• HOW TO COMPLETE THIS TASK
Return each line of the records below that contains the word "assertAlmostEqual".

☆ ☆ ☆ ☆ ☆ ☆ ☆

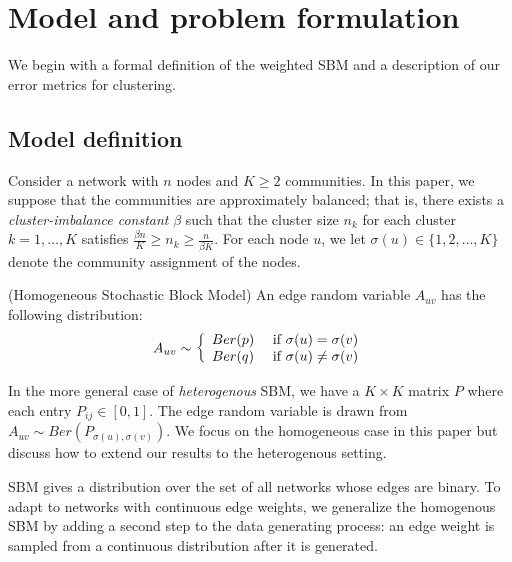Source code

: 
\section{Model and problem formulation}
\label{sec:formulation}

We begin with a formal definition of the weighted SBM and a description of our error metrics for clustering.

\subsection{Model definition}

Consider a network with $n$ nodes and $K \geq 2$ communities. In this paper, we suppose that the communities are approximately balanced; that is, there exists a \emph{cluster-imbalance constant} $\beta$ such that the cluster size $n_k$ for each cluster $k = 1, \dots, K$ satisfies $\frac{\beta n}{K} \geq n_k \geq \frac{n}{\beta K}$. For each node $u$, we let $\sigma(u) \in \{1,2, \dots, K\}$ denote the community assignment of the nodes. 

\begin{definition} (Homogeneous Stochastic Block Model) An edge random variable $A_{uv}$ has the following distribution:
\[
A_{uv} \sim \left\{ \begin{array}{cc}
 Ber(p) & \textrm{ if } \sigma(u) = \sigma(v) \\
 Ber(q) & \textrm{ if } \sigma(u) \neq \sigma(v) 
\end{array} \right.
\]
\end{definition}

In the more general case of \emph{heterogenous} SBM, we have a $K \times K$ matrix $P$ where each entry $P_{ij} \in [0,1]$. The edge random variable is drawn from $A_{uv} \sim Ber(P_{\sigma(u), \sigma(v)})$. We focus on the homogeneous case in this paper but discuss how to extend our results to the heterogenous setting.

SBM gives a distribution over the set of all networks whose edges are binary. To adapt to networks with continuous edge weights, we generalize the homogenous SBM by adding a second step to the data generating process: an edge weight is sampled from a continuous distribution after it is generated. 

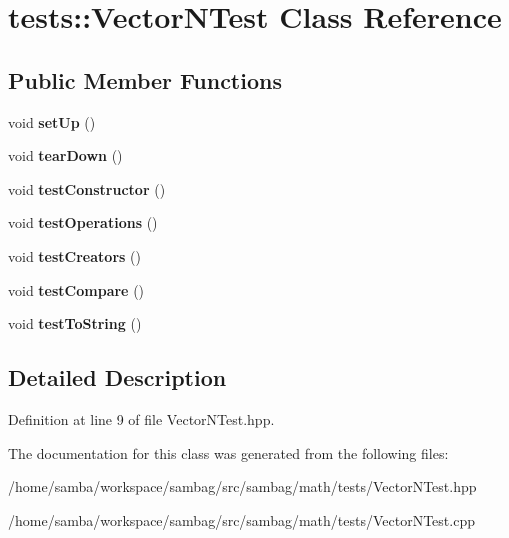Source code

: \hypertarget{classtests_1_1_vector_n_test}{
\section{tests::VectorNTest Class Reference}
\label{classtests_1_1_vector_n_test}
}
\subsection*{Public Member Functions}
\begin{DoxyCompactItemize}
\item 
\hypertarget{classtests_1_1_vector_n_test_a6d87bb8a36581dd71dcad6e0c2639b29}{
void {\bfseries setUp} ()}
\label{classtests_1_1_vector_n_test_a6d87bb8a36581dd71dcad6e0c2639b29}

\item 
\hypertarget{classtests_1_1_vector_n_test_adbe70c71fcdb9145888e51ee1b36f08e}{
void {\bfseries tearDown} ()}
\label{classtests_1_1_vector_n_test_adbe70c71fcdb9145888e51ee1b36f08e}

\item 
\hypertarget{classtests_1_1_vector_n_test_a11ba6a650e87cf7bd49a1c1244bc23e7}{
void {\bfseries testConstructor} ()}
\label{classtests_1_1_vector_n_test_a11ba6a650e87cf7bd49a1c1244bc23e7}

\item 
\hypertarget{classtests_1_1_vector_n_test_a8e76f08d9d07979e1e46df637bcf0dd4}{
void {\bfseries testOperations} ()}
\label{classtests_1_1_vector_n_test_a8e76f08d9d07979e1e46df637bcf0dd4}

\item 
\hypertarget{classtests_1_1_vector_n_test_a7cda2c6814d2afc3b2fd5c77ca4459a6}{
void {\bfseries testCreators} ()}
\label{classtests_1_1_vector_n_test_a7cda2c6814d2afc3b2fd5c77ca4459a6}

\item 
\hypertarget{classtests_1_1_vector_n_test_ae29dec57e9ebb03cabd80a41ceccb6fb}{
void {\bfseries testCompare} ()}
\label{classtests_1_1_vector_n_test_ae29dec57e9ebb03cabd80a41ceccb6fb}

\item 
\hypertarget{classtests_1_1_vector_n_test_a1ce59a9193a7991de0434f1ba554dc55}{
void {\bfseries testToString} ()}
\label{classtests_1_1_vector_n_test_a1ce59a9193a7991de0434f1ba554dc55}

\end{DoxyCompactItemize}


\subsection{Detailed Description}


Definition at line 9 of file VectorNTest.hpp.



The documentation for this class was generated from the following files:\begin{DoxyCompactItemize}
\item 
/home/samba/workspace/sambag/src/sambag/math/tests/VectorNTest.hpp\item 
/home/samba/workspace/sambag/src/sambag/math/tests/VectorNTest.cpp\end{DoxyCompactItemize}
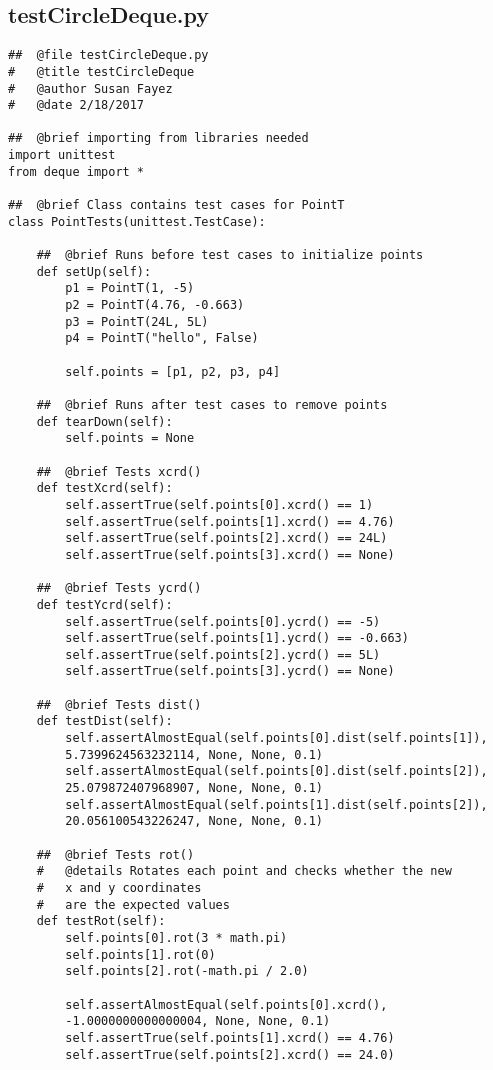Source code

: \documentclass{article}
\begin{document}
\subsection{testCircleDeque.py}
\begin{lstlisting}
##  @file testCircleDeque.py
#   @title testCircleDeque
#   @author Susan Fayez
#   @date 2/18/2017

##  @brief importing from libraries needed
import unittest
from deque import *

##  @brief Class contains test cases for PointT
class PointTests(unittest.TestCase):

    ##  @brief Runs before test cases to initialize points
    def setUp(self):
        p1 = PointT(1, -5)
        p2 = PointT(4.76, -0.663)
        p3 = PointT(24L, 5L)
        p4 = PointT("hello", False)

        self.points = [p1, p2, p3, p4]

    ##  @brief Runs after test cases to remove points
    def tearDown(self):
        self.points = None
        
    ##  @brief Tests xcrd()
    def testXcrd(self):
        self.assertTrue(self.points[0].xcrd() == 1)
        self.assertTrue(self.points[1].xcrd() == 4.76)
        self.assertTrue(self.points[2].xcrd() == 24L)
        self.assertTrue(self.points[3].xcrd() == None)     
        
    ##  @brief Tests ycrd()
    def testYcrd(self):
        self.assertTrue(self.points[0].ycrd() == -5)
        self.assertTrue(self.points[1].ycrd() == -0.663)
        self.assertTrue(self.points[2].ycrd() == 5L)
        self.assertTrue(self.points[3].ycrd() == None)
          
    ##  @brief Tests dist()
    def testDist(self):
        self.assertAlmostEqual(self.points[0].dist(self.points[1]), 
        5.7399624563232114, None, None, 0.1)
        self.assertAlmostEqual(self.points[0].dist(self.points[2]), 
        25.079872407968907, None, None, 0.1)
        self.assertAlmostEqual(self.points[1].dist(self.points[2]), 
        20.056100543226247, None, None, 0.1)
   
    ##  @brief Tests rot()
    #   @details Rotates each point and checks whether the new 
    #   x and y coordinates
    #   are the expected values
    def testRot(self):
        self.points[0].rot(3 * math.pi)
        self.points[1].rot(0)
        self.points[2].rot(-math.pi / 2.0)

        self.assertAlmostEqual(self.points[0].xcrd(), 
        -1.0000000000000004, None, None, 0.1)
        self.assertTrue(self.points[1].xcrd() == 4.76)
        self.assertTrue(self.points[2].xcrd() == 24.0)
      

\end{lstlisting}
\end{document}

☆ ☆ ☆ ☆ ☆ ☆ ☆

• TASK ANSWER
        self.assertAlmostEqual(self.points[0].dist(self.points[1]), 
        self.assertAlmostEqual(self.points[0].dist(self.points[2]), 
        self.assertAlmostEqual(self.points[1].dist(self.points[2]), 
        self.assertAlmostEqual(self.points[0].xcrd(), 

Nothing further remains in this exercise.